> What is expected: Whenever a line carries the word "dict", pull it out of the entries.

> Material for this exercise:
++++++++++
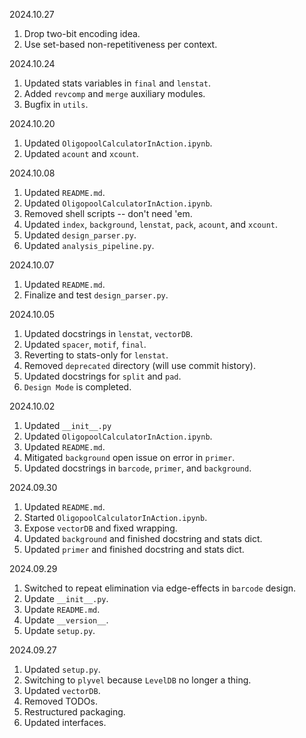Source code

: 2024.10.27
1. Drop two-bit encoding idea.
2. Use set-based non-repetitiveness per context.

2024.10.24
1. Updated stats variables in `final` and `lenstat`.
2. Added `revcomp` and `merge` auxiliary modules.
3. Bugfix in `utils`.

2024.10.20
1. Updated `OligopoolCalculatorInAction.ipynb`.
2. Updated `acount` and `xcount`.

2024.10.08
1. Updated `README.md`.
2. Updated `OligopoolCalculatorInAction.ipynb`.
3. Removed shell scripts -- don't need 'em.
4. Updated `index`, `background`, `lenstat`, `pack`, `acount`, and `xcount`.
5. Updated `design_parser.py`.
6. Updated `analysis_pipeline.py`.

2024.10.07
1. Updated `README.md`.
2. Finalize and test `design_parser.py`.

2024.10.05
1. Updated docstrings in `lenstat`, `vectorDB`.
2. Updated `spacer`, `motif`, `final`.
3. Reverting to stats-only for `lenstat`.
4. Removed `deprecated` directory (will use commit history).
5. Updated docstrings for `split` and `pad`.
6. `Design Mode` is completed.

2024.10.02
1. Updated `__init__.py`
2. Updated `OligopoolCalculatorInAction.ipynb`.
3. Updated `README.md`.
4. Mitigated `background` open issue on error in `primer`.
5. Updated docstrings in `barcode`, `primer`, and `background`.

2024.09.30
1. Updated `README.md`.
2. Started `OligopoolCalculatorInAction.ipynb`.
3. Expose `vectorDB` and fixed wrapping.
4. Updated `background` and finished docstring and stats dict.
5. Updated `primer` and finished docstring and stats dict.

2024.09.29
1. Switched to repeat elimination via edge-effects in `barcode` design.
2. Update `__init__.py`.
3. Update `README.md`.
4. Update `__version__`.
5. Update `setup.py`.

2024.09.27
1. Updated `setup.py`.
2. Switching to `plyvel` because `LevelDB` no longer a thing.
3. Updated `vectorDB`.
4. Removed TODOs.
5. Restructured packaging.
6. Updated interfaces.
++++++++++
> Solution for this problem:
4. Updated `background` and finished docstring and stats dict.
5. Updated `primer` and finished docstring and stats dict.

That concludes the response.